▶ **Problem statement**
Return every line below in which "echo" appears.
*** Provided material ***
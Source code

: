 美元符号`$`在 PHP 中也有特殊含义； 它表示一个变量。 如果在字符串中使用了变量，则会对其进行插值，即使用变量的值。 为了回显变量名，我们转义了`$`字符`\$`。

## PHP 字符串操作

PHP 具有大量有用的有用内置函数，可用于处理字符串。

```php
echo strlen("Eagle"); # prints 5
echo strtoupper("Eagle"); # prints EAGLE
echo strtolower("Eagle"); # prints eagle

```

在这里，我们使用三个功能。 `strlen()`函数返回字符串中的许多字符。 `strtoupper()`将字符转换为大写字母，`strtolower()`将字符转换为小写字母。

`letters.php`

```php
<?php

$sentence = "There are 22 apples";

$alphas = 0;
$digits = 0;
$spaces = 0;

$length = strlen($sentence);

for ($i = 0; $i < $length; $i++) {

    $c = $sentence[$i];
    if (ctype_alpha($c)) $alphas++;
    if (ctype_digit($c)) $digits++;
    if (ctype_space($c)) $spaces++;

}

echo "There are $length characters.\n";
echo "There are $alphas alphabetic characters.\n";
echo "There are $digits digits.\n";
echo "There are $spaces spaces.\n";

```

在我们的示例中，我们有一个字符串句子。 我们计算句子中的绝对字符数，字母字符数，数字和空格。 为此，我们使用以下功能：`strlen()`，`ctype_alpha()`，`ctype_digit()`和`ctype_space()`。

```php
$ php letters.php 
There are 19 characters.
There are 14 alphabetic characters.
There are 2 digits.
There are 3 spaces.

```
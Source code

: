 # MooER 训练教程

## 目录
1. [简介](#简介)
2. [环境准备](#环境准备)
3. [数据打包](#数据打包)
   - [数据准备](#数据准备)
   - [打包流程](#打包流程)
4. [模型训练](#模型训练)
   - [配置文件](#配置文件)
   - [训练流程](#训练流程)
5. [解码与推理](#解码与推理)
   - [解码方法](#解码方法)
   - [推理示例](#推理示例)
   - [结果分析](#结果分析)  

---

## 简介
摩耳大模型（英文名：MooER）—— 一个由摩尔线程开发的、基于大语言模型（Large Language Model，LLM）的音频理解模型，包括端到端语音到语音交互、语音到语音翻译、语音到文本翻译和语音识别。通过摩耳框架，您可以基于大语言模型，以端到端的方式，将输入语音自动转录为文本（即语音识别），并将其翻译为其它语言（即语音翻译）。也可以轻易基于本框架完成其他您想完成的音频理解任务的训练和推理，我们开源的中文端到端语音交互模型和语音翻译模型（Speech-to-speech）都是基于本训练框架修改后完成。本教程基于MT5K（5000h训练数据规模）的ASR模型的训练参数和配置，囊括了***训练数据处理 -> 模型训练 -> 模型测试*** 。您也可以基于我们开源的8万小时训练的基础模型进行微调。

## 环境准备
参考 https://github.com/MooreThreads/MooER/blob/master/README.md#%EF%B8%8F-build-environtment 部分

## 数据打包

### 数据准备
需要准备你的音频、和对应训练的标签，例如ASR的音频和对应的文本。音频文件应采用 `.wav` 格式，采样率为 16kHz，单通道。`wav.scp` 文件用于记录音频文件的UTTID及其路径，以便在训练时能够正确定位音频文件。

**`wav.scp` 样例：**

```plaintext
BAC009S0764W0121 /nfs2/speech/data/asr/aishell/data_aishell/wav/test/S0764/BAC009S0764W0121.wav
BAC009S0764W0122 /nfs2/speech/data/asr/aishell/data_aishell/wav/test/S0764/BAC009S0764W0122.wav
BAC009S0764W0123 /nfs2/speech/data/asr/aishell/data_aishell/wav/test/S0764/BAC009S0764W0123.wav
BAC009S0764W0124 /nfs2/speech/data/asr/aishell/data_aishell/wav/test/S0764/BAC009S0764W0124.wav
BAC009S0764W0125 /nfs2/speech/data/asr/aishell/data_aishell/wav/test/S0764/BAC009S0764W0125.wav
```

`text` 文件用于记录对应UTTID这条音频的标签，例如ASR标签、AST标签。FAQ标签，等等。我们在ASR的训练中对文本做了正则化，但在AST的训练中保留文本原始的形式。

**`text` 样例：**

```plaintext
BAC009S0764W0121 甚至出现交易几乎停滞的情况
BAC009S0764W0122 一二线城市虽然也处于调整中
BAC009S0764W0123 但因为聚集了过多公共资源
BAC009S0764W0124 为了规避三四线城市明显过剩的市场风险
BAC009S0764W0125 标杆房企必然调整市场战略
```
*** End of Provided material ***
▶ **Your response**
echo strlen("Eagle"); # prints 5
echo strtoupper("Eagle"); # prints EAGLE
echo strtolower("Eagle"); # prints eagle
echo "There are $length characters.\n";
echo "There are $alphas alphabetic characters.\n";
echo "There are $digits digits.\n";
echo "There are $spaces spaces.\n";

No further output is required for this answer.